[SUPPLIED INFORMATION — start]

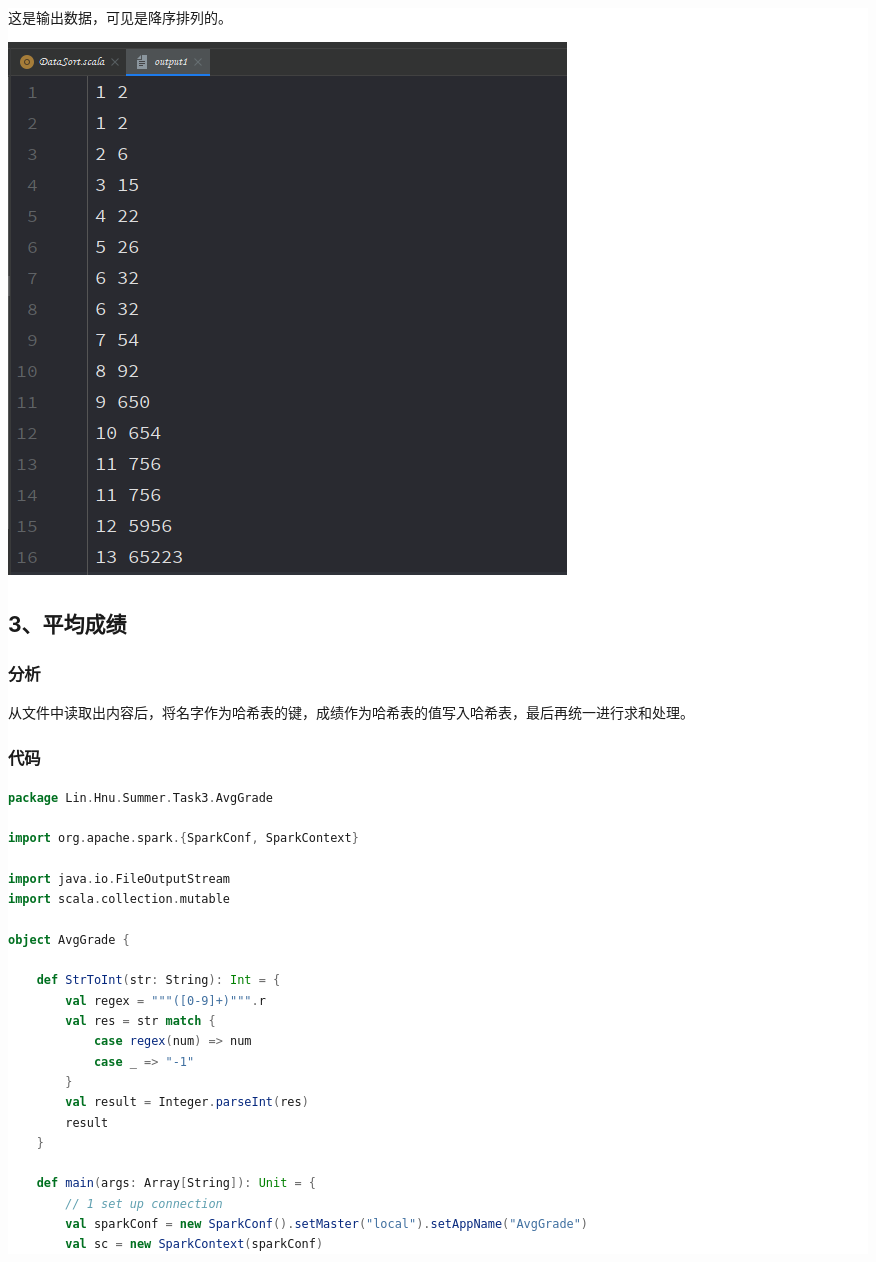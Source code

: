 这是输出数据，可见是降序排列的。

![image-20230906212019132](./实验报告/image-20230906212019132.png)

## 3、平均成绩

### 分析

从文件中读取出内容后，将名字作为哈希表的键，成绩作为哈希表的值写入哈希表，最后再统一进行求和处理。

### 代码

```scala
package Lin.Hnu.Summer.Task3.AvgGrade

import org.apache.spark.{SparkConf, SparkContext}

import java.io.FileOutputStream
import scala.collection.mutable

object AvgGrade {

    def StrToInt(str: String): Int = {
        val regex = """([0-9]+)""".r
        val res = str match {
            case regex(num) => num
            case _ => "-1"
        }
        val result = Integer.parseInt(res)
        result
    }

    def main(args: Array[String]): Unit = {
        // 1 set up connection
        val sparkConf = new SparkConf().setMaster("local").setAppName("AvgGrade")
        val sc = new SparkContext(sparkConf)

```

[SUPPLIED INFORMATION — finish]

Only the lines with "String" are needed; find them in the records and copy each one.

RESPONSE AREA —
    def StrToInt(str: String): Int = {
    def main(args: Array[String]): Unit = {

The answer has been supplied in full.